En somme, avec une partition qu’une actrice moins douée aurait pu jouer tout d’un bloc, Christine Beaulieu fait de la dentelle. La comédienne partage en outre de belles scènes avec l’acteur Marc Béland, convaincant en père ex-policier de Louise.
Sincère ou fourbe ?
Quant à Lothaire Bluteau, il compose un assassin complètement imprévisible. Derrière l’indifférence calculée, on sent sourdre la peur : celle qu’éprouve son personnage, Marc, à l’idée de se révéler malgré lui. Distance et silence sont pour lui des armes, mais le voici contraint de vivre en communauté, de collaborer, de partager…
Menaçant une seconde, à fleur de peau la suivante, l’interprète de Jésus de Montréal est toujours aussi captivant : ce plan où, lors de sa première excursion en canot sur glace, Marc sourit pour la première fois comme malgré lui, est pure magie.
C’est par l’entremise de ce personnage que le film se meut en suspense à combustion lente ou, plutôt, à fonte lente. Marc est-il sincère, ou fourbe ? Accepte-t-il réellement de donner une chance aux méthodes peu orthodoxes de Louise ? Au contraire, l’assassin manipule-t-il simplement l’agente correctionnelle idéaliste en lui faisant croire qu’elle l’a gagné à sa cause ?
Et Louise, pour le compte ? Entendelle se venger de Marc ou en faire l’ultime cas d’école prouvant le mérite de son programme ?
Atout inestimable
Du côté de la réalisation, François Péloquin déploie des trésors d’imagination afin de maintenir dynamisme et mouvement lors des nombreuses scènes d’échanges à deux ou en groupe dans des lieux clos (exemple : travailler avec la profondeur de champ et les cadres à l’intérieur du cadre lors d’une séquence de thérapie filmée dans des pièces contiguës).

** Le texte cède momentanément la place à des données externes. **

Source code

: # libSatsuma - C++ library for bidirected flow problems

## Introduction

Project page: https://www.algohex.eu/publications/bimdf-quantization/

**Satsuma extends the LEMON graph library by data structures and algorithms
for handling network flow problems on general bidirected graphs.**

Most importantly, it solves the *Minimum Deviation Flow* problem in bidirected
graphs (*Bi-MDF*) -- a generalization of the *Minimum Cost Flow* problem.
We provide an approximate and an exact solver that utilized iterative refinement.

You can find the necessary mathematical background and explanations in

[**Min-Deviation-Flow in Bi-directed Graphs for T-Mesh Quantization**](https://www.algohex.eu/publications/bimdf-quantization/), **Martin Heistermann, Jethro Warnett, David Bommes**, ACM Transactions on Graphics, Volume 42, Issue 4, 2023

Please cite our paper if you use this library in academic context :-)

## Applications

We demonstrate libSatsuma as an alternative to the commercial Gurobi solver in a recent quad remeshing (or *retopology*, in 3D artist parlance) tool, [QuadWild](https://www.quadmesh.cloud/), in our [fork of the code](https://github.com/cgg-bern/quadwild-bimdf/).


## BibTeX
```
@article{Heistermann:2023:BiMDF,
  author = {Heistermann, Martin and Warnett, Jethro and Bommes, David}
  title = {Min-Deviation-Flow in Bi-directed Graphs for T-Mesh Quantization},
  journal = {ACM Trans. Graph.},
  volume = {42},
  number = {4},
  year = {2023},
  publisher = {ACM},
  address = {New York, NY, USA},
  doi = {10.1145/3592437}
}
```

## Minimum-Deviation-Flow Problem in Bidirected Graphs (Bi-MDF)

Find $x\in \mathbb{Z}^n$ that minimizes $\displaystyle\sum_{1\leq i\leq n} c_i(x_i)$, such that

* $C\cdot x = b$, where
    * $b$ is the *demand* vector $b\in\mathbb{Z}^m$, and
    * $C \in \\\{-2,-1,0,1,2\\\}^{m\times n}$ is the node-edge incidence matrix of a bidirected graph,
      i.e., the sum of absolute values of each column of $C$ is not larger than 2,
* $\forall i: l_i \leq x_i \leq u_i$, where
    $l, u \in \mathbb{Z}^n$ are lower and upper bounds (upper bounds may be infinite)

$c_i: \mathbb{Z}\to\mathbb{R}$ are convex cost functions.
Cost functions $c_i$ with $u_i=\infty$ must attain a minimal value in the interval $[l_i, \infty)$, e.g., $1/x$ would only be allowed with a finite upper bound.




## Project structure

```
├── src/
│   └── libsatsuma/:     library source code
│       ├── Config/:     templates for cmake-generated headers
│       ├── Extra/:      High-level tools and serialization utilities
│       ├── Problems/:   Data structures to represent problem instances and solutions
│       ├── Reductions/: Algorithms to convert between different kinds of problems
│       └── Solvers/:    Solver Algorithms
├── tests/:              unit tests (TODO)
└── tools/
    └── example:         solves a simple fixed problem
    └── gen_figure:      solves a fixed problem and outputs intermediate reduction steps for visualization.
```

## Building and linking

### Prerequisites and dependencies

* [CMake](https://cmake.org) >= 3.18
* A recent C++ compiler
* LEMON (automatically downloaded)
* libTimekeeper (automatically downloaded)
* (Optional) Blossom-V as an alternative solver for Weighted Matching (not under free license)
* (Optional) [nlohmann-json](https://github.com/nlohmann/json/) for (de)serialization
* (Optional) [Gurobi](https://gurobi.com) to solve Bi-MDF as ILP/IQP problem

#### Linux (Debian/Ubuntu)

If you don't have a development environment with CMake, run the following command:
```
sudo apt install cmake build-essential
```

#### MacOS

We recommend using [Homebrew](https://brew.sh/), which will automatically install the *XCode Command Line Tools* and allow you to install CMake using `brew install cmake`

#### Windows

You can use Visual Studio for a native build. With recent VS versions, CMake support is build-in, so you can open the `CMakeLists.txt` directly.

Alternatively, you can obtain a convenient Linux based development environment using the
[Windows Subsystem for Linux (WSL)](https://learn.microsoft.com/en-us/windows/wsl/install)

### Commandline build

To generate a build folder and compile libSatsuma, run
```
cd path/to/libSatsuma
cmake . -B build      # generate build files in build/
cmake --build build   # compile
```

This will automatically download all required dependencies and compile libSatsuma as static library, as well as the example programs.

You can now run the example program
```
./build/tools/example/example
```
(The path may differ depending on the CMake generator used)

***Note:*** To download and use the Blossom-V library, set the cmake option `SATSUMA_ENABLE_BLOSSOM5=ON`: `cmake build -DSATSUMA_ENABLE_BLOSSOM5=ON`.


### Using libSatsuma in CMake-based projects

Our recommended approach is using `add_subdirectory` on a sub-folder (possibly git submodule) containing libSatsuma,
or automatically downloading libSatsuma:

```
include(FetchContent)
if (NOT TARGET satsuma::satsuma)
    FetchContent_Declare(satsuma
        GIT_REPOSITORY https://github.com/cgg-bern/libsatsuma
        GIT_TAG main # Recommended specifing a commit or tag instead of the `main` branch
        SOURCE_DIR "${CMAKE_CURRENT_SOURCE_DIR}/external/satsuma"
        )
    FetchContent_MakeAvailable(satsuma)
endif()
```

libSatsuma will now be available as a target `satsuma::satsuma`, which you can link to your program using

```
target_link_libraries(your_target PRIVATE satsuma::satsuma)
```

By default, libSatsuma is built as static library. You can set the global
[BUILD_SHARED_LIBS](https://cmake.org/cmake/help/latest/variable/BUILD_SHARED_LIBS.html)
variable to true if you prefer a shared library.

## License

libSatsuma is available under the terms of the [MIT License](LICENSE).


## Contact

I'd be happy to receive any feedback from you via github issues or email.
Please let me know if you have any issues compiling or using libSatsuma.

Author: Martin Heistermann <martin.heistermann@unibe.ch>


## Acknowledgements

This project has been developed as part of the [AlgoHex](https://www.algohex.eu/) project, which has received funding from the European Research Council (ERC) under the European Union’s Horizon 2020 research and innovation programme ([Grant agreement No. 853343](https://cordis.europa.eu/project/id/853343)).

Des prises de vues aériennes, à valeur symbolique, aident le film à transcender son confinement budgétaire.
À cet égard, la qualité et le niveau d’intensité de jeu qu’offrent Christine Beaulieu et Lothaire Bluteau constituent un atout d’autant plus inestimable.
La fonte des glaces
1/2
Thriller de François Péloquin. Scénario de Sarah Lévesque et François Péloquin. Avec Christine Beaulieu, Lothaire Bluteau, Marc Béland, Étienne Lou. Québec, 2024, 106 minutes. En salle.